Due to the context in which we are performing our research, and because we are not willing to deface Wikipedia without coordination with the Wikipedia security team, we didn't proceed with last step of the execution of the MIM object through the Change Executor module. A proper performance test, outside of sneaky vandalism detection, would also entail comparison between participants exposed to the original and the WikipediaBot manipulated articles to capture the effect in inducing misperceptions about the Uyghurs in controlled lab settings (pending IRB approval).

Possible metrics that an adversary could use to test the subtlety of their changes would be to measure the number of edits that have happened to the page before the manipulated page has been corrected. Measuring how long the altered text remains available can help an adversary to refine their approach until they are consistently able to create misperceptions in text that are not quickly corrected. This could be measured in the future through the manipulation of pages that are less likely to affect people in a human rights context, such as by editing Wikipedia articles that affect fictional universes, e.g. Game of Thrones character "Daenerys Targaryen," or the article for "Decepticon" from Transformers. Researching how users in live environments interact with MIM could help to develop better understanding of how security teams could protect the integrity of the text in a target Wikipedia Article.

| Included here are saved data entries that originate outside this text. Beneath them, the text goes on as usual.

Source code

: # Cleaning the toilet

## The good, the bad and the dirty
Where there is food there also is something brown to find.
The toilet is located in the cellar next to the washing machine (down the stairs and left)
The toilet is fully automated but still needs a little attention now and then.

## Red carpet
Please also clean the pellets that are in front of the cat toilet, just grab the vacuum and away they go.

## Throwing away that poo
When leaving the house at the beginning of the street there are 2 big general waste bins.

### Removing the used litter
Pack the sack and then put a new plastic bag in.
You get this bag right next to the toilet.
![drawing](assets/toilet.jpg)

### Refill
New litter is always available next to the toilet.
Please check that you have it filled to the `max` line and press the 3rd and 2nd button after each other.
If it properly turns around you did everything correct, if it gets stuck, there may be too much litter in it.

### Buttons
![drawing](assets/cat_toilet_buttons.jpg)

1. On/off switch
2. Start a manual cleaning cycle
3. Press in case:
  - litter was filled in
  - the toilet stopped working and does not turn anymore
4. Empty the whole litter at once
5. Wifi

In addition to subtlety, an adversary could also measure effectiveness of their MIM in persuading the targeted reader to perceive text in a specific way. The simplest approach would be to use a survey with a text snippet to see how much the adversarial edits affects the interpretation of the text by an unwitting reader. Using a service like Amazon Mechanical Turk, an adversary could present a couple of quotes from their MIM engine, and ask the survey respondents questions about how they feel about the topic in question.

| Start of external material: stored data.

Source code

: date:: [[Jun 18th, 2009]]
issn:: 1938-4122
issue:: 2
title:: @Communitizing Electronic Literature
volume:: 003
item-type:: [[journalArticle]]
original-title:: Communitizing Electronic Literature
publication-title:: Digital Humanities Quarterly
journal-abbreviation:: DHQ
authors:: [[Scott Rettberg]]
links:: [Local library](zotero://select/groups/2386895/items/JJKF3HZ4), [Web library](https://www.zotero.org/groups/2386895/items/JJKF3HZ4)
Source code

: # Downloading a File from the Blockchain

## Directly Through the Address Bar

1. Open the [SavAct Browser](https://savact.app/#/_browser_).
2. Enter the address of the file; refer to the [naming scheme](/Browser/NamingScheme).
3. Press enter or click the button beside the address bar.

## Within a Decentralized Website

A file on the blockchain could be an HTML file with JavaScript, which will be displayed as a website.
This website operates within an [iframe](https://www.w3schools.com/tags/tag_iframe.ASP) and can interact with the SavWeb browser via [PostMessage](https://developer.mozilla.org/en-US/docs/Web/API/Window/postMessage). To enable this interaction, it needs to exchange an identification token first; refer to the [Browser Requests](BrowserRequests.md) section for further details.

The Wikipedia articles targeted by the WikipediaBot are organically written by a human. The minor edits that are part of the MIM object provide the adversary a tactical advantage because they mimic an organic editing of the articles themselves. Therefore, many of the existing tools for detecting automatically generated text will not work, and could even affirm the integrity of a WikipediaBot manipulated text as being genuinely edited. Instead of using the bot feature in a default manner (where multiple "bot users" are logging in, going straight to the target Wikipedia page, clicking edit, then making a small change and logging out), the interactions that each bot user could be altered by adding time to different steps, by doing some browsing on related topics, or even by staying logged in and using different browsers for the other login credential sets. The adversary could also use Wikipedia-Bot, rather than continuously running the edits.

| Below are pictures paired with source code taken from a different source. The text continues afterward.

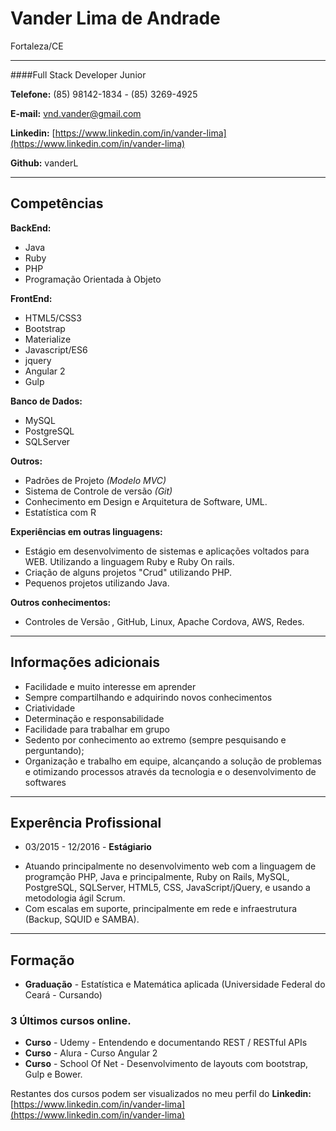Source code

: # Vander Lima de Andrade
Fortaleza/CE

---

####Full Stack Developer Junior

**Telefone:** (85) 98142-1834 - (85) 3269-4925

**E-mail:** vnd.vander@gmail.com

**Linkedin:** [https://www.linkedin.com/in/vander-lima](https://www.linkedin.com/in/vander-lima)

**Github:** vanderL

---

## Competências

**BackEnd:**
* Java
* Ruby
* PHP
* Programação Orientada à Objeto

**FrontEnd:**
* HTML5/CSS3
* Bootstrap
* Materialize
* Javascript/ES6
* jquery
* Angular 2
* Gulp


**Banco de Dados:**
* MySQL
* PostgreSQL
* SQLServer


**Outros:**

* Padrões de Projeto *(Modelo MVC)*
* Sistema de Controle de versão *(Git)*
* Conhecimento em Design e Arquitetura de Software, UML.
* Estatística com R



**Experiências em outras linguagens:**
* Estágio em desenvolvimento de sistemas e aplicações voltados para WEB. Utilizando a linguagem Ruby e Ruby On rails. 
* Criação de alguns projetos "Crud" utilizando PHP.
* Pequenos projetos utilizando Java.

**Outros conhecimentos:**

* Controles de Versão , GitHub, Linux, Apache Cordova, AWS, Redes.

---

## Informações adicionais

* Facilidade e muito interesse em aprender
* Sempre compartilhando e adquirindo novos conhecimentos
* Criatividade
* Determinação e responsabilidade
* Facilidade para trabalhar em grupo
* Sedento por conhecimento ao extremo (sempre pesquisando e perguntando);
* Organização e trabalho em equipe, alcançando a solução de problemas e otimizando processos através da tecnologia e o desenvolvimento de softwares

---

## Experência Profissional


* 03/2015 - 12/2016 - **Estágiario**
 - Atuando  principalmente no desenvolvimento web com a linguagem de programção PHP, Java e principalmente, Ruby on Rails, MySQL, PostgreSQL, SQLServer, HTML5, CSS, JavaScript/jQuery, e usando a metodologia ágil Scrum.
 - Com escalas em suporte, principalmente em rede e infraestrutura (Backup, SQUID e SAMBA).


---

## Formação

* **Graduação** - Estatística e Matemática aplicada (Universidade Federal do Ceará - Cursando)

### 3 Últimos cursos online.
* **Curso** - Udemy - Entendendo e documentando REST / RESTful APIs
* **Curso** - Alura - Curso Angular 2
* **Curso** - School Of Net - Desenvolvimento de layouts com bootstrap, Gulp e Bower.

Restantes dos cursos podem ser visualizados no meu perfil do **Linkedin:** [https://www.linkedin.com/in/vander-lima](https://www.linkedin.com/in/vander-lima)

From a human reader evasion perspective, viewing a WikipediaBot manipulated sample using the GLTR detector [7] at a cursory examination indicates that the text was not machine generated, as shown in Figure 4 (in this example, the word "Uyghur" was swapped with the word "Han"). One feature that GLTR makes available that could help to mitigate the likelihood of successful adversarial manipulations is that a user can click on and around a possibly edited word that may look out of place to the reader as shown in Figure 5 . However, the WikipediaBot edits could evade even this manual inspection. Further inspection of the words around the edited word ("Han") shows that the words around the edited word still fit in the domain of Chinese history (the Han are China's most prevalent ethnic group). 

An easy way to thwart the WikipediaBot is to add a more robust CAPTCHA system to prevent edits to individual pages. Using Google's reCAPTCHA, for example, could increase the complexity of editing pages [8] . Even if the adversary uses Selenium to open the Wikipedia page in a browser, the reCAPTCHA will dramatically increase the complexity of the Generate Logins, consequently reducing the usefulness of automating the entire process of adversarial manipulations.

A possible mechanism for identifying the WikipediaBot adversarial manipulations, which is more resilient to behavior modifications by the adversary, is to use a forensics approach to try to isolate what target word strategy the adversary used, then recreating pieces of their training set from open data sources. In the example of the Uighur text replacement, once adversarial edits are identified against an earlier version of the page, the defenders could try searching for the strings in other related Wikipedia pages, e.g. searching for "samples of Han," and "of Han," etc., until they identify where is the most likely strategy of the adversary.

While not necessary for this proof-of-concept, we identified two primary types of adaptations that could be used to improve the WikipediaBot mechanism should the Wikipedia security team start to increase its defenses against this type of attack, and users become cognizant of the potential for bad actors to automatically alter the meaning of Wikipedia articles. First, enhancements to the approach intended to help evade automated detection of WikipediaBot's mischief; second, improvements to the MIM object intended to improve the quality and efficiency of text alterations.

Enhancements to the approach that we identified include strategies to reduce the consistency with which the bots make their edits. For example, to avoid correlating multiple users with specific IP addresses, an adversary could use multiple computers to make updates [15] . To reduce the likelihood of the timestamps of pauses being used to identify suspicious behavior, the pauses between actions could be timed to better mimic the time it takes a human to make an edit [12] . To reduce the likelihood of homogeneous clickpaths being used to identify suspicious behavior, the bot accounts could be programmed to randomly follow links in the articles, and accessing multiple pages before landing on the target Wikipedia article page where it makes its edits.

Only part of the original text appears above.